Resveratrol triggers anti-proliferative and apoptotic effects in FLT3-ITD-positive acute myeloid leukemia cells via inhibiting ceramide catabolism enzymes

Ersoz N. S., ADAN A.

MEDICAL ONCOLOGY, vol.39, no.3, 2022 (SCI-Expanded) identifier identifier identifier

  • Publication Type: Article / Article
  • Volume: 39 Issue: 3
  • Publication Date: 2022
  • Doi Number: 10.1007/s12032-021-01627-2
  • Journal Name: MEDICAL ONCOLOGY
  • Journal Indexes: Science Citation Index Expanded (SCI-EXPANDED), Scopus, BIOSIS, CINAHL, EMBASE, MEDLINE
  • Keywords: Apoptosis, FLT3-ITD acute myeloid leukemia, Glucosylceramide synthase, Resveratrol, Sphingosine kinase, SPHINGOSINE KINASE-1, SPHINGOLIPID METABOLISM, MODULATION, RESISTANCE, EXPRESSION, GROWTH, K562
  • Abdullah Gül University Affiliated: Yes


Resveratrol possesses well-defined anti-carcinogenic activities. However, how resveratrol exerts its anti-leukemic actions by modulating anti-apoptotic ceramide catabolism enzymes, mainly sphingosine kinase (SK-1) and glucosylceramide synthase (GCS), in FLT3-ITD AML remains unclear.
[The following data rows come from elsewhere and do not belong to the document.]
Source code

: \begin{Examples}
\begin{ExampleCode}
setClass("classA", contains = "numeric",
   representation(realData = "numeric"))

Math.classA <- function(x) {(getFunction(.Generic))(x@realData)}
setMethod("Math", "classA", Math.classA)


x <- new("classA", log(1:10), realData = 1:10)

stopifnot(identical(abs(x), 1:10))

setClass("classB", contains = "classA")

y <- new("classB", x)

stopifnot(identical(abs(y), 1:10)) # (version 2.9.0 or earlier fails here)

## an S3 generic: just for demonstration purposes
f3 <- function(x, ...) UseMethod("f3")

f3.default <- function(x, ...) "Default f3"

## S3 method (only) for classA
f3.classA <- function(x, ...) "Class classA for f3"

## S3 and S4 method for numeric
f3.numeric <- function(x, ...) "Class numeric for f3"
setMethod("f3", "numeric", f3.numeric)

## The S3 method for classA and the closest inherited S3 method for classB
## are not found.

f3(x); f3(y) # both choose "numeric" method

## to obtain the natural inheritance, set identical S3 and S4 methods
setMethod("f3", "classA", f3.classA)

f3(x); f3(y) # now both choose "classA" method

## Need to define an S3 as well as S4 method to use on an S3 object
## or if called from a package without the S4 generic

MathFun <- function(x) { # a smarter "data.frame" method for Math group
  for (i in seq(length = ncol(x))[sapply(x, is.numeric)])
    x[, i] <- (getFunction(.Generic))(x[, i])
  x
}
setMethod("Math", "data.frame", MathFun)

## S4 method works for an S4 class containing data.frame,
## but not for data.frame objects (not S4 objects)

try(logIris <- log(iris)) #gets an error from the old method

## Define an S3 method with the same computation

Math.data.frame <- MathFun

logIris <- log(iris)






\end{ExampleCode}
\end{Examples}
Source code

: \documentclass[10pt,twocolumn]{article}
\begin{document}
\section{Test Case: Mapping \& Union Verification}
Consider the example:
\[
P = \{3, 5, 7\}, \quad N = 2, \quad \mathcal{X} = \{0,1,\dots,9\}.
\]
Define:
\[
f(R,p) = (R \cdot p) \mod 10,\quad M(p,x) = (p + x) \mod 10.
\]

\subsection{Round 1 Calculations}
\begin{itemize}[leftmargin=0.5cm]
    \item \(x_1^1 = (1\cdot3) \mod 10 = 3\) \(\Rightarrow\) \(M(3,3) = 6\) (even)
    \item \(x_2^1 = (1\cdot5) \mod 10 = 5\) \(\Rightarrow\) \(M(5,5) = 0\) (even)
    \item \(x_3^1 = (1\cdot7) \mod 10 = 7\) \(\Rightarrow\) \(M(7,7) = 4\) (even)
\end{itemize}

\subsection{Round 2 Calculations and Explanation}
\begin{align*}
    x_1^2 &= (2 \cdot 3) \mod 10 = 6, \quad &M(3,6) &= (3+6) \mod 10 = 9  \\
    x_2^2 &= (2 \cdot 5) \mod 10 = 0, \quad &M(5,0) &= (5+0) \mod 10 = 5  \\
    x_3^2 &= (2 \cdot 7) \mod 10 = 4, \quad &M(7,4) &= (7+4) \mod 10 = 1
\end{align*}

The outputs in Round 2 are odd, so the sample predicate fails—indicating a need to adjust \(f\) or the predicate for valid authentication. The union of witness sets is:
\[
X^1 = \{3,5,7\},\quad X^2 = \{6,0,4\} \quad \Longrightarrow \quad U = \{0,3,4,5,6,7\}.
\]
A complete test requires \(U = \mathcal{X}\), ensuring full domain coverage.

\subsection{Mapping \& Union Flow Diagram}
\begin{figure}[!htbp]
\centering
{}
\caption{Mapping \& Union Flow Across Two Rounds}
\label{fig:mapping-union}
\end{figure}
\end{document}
Resveratrol, SKI II (SK inhibitor) and PDMP (GCS inhibitor) were evaluated alone or in combinations for their effect on cell proliferation (MTT assay), apoptosis (annexin V-FITC/PI staining by flow cytometry) and cell cycle progression (PI staining by flow cytometry) in MOLM-13 and MV4-11 cells. The combination indexes (CIs) were calculated based on cell proliferation data using CompuSyn software. Caspase-3 and PARP activation, changes in SK-1 and GCS levels by resveratrol alone or PARP cleavage in co-treatments were determined by western blot. Resveratrol and inhibitors alone inhibited cell proliferation in a dose- and time-dependent manner. Resveratrol downregulated SK-1 and GCS expression in both cell lines. It induced apoptosis by phosphatidylserine (PS) exposure together with caspase-3 and PARP cleavage and arrested the cell cycle slightly at the S phase. Co-administrations intensified resveratrol's effect by inhibiting cell proliferation synergistically (A CI of < 1) or additively (A CI 1.0-1.1) and inducing apoptosis via PS relocalization and PARP cleavage. Resveratrol plus SKI II did not affect cell cycle progression significantly, however, resveratrol plus PDMP blocked cycle progression at G0/G1 and S phases for MOLM-13 cells and MV4-11 cells, respectively. Overall, resveratrol may inhibit FLT3-ITD AML cell proliferation by inhibiting ceramide catabolism and be evaluated as a chemopreventive after detailed analysis of the crosstalk between resveratrol and ceramide catabolism pathway.